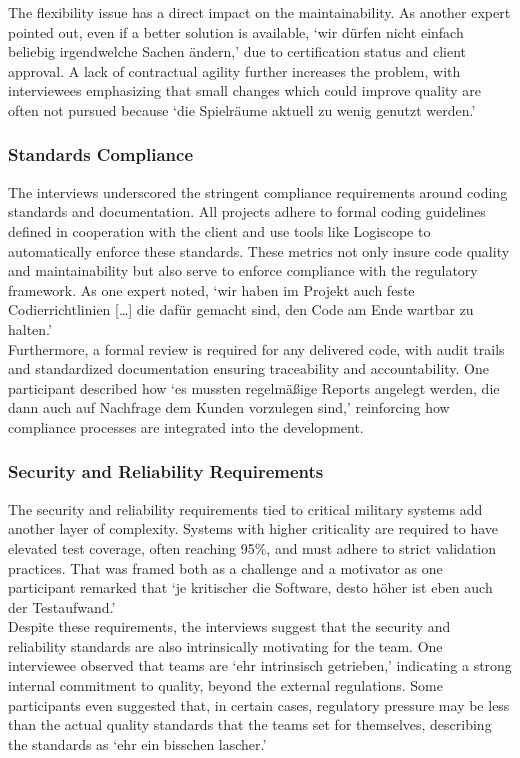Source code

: The flexibility issue has a direct impact on the maintainability. As another expert pointed out, even if a better solution is available, `wir dürfen nicht einfach beliebig irgendwelche Sachen ändern,' due to certification status and client approval. A lack of contractual agility further increases the problem,
with interviewees emphasizing that small changes which could improve quality are often not pursued because `die Spielräume aktuell zu wenig genutzt werden.'

\subsubsection{Standards Compliance}
The interviews underscored the stringent compliance requirements around coding standards and documentation. All projects adhere to formal coding guidelines defined in cooperation with the client and use tools like Logiscope to automatically enforce these standards.
These metrics not only insure code quality and maintainability but also serve to enforce compliance with the regulatory framework. As one expert noted, `wir haben im Projekt auch feste Codierrichtlinien [\ldots] die dafür gemacht sind, den Code am Ende wartbar zu halten.'\\
Furthermore, a formal review is required for any delivered code, with audit trails and standardized documentation ensuring traceability and accountability. One participant described how `es mussten regelmäßige Reports angelegt werden, die dann auch auf Nachfrage dem Kunden vorzulegen sind,' reinforcing how compliance processes are integrated into the development.

\subsubsection{Security and Reliability Requirements}
The security and reliability requirements tied to critical military systems add another layer of complexity. Systems with higher criticality are required to have elevated test coverage, often reaching 95\%, and must adhere to strict validation practices. That was framed both as a challenge and a motivator
as one participant remarked that `je kritischer die Software, desto höher ist eben auch der Testaufwand.'\\
Despite these requirements, the interviews suggest that the security and reliability standards are also intrinsically motivating for the team. One interviewee observed that teams are `ehr intrinsisch getrieben,' indicating a strong internal commitment to quality, beyond the external regulations. 
Some participants even suggested that, in certain cases, regulatory pressure may be less than the actual quality standards that the teams set for themselves, describing the standards as `ehr ein bisschen lascher.'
☆ ☆ ☆
§ ABOUT THIS EXERCISE:
Locate the word "client" in the entries, and copy every line where it is found.

§ ANSWER TO THE PROBLEM:
: The flexibility issue has a direct impact on the maintainability. As another expert pointed out, even if a better solution is available, `wir dürfen nicht einfach beliebig irgendwelche Sachen ändern,' due to certification status and client approval. A lack of contractual agility further increases the problem,
The interviews underscored the stringent compliance requirements around coding standards and documentation. All projects adhere to formal coding guidelines defined in cooperation with the client and use tools like Logiscope to automatically enforce these standards.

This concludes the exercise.